Top of SOURCE MATERIAL

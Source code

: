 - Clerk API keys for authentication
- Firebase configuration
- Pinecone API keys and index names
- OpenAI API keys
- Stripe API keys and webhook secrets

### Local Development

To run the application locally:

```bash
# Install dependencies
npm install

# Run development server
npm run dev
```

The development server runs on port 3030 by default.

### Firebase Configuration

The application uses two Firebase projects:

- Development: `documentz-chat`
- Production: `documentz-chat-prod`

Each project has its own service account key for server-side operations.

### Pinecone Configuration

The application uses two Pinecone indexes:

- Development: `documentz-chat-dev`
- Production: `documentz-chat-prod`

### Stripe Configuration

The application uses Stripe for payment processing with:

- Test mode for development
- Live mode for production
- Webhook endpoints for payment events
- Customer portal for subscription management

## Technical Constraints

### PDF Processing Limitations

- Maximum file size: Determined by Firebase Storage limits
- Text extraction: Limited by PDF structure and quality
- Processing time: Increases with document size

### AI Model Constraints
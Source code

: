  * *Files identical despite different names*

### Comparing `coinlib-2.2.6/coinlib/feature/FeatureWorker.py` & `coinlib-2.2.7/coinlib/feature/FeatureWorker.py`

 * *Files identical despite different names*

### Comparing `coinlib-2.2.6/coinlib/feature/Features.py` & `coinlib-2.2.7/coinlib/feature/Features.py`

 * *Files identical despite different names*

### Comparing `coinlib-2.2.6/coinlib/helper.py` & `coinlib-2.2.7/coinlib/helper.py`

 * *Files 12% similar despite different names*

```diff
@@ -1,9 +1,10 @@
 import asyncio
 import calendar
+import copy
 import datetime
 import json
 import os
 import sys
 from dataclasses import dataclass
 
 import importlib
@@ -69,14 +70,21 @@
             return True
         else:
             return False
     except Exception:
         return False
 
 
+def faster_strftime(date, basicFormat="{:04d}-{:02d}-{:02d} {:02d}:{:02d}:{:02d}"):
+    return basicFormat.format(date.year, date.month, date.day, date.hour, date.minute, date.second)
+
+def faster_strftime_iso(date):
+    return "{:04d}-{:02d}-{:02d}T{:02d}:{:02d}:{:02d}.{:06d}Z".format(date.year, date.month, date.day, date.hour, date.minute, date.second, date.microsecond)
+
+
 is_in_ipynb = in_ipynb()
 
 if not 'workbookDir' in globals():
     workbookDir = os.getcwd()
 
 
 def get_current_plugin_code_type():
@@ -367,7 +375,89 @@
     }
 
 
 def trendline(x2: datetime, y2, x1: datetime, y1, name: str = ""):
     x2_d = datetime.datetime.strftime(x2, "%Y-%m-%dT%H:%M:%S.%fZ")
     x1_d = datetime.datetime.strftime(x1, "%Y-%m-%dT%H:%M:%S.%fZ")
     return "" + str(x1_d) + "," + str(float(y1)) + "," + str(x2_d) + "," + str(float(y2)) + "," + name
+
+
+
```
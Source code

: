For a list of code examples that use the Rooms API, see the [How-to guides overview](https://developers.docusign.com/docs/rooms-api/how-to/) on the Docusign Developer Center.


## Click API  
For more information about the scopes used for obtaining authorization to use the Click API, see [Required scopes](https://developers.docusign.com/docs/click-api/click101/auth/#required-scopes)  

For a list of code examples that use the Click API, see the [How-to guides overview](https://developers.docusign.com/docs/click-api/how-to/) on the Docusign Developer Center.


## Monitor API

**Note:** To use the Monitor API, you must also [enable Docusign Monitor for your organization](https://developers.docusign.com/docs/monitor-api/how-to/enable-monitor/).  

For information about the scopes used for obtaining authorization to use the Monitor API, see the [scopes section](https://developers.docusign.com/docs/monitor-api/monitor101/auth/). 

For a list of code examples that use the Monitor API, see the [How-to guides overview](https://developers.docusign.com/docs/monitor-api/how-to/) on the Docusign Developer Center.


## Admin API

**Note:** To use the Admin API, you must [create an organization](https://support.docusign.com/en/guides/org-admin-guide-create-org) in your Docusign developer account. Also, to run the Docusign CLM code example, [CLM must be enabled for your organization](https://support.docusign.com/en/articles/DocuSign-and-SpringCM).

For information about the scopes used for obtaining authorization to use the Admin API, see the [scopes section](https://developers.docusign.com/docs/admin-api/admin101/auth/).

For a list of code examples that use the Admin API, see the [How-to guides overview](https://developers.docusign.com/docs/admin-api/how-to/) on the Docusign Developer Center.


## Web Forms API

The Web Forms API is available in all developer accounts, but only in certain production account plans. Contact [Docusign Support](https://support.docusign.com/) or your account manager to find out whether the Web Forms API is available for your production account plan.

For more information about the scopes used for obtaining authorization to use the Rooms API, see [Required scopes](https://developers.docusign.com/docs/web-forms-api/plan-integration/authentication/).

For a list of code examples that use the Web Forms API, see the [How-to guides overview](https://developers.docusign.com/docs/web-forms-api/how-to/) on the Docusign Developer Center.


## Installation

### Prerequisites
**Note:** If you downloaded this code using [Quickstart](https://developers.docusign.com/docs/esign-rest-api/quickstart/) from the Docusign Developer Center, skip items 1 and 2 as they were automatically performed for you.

Bottom of SOURCE MATERIAL

→ REQUIRED WORK
Please copy the lines in the records above between the one holding "similar despite different names*" and the one holding "## Admin API", inclusive, exactly and with no other line.

→ RESPONSE FOR THIS EXERCISE
 * *Files 12% similar despite different names*

```diff
@@ -1,9 +1,10 @@
 import asyncio
 import calendar
+import copy
 import datetime
 import json
 import os
 import sys
 from dataclasses import dataclass
 
 import importlib
@@ -69,14 +70,21 @@
             return True
         else:
             return False
     except Exception:
         return False
 
 
+def faster_strftime(date, basicFormat="{:04d}-{:02d}-{:02d} {:02d}:{:02d}:{:02d}"):
+    return basicFormat.format(date.year, date.month, date.day, date.hour, date.minute, date.second)
+
+def faster_strftime_iso(date):
+    return "{:04d}-{:02d}-{:02d}T{:02d}:{:02d}:{:02d}.{:06d}Z".format(date.year, date.month, date.day, date.hour, date.minute, date.second, date.microsecond)
+
+
 is_in_ipynb = in_ipynb()
 
 if not 'workbookDir' in globals():
     workbookDir = os.getcwd()
 
 
 def get_current_plugin_code_type():
@@ -367,7 +375,89 @@
     }
 
 
 def trendline(x2: datetime, y2, x1: datetime, y1, name: str = ""):
     x2_d = datetime.datetime.strftime(x2, "%Y-%m-%dT%H:%M:%S.%fZ")
     x1_d = datetime.datetime.strftime(x1, "%Y-%m-%dT%H:%M:%S.%fZ")
     return "" + str(x1_d) + "," + str(float(y1)) + "," + str(x2_d) + "," + str(float(y2)) + "," + name
+
+
+
```
Source code

:For a list of code examples that use the Rooms API, see the [How-to guides overview](https://developers.docusign.com/docs/rooms-api/how-to/) on the Docusign Developer Center.


## Click API  
For more information about the scopes used for obtaining authorization to use the Click API, see [Required scopes](https://developers.docusign.com/docs/click-api/click101/auth/#required-scopes)  

For a list of code examples that use the Click API, see the [How-to guides overview](https://developers.docusign.com/docs/click-api/how-to/) on the Docusign Developer Center.


## Monitor API

**Note:** To use the Monitor API, you must also [enable Docusign Monitor for your organization](https://developers.docusign.com/docs/monitor-api/how-to/enable-monitor/).  

For information about the scopes used for obtaining authorization to use the Monitor API, see the [scopes section](https://developers.docusign.com/docs/monitor-api/monitor101/auth/). 

For a list of code examples that use the Monitor API, see the [How-to guides overview](https://developers.docusign.com/docs/monitor-api/how-to/) on the Docusign Developer Center.


## Admin API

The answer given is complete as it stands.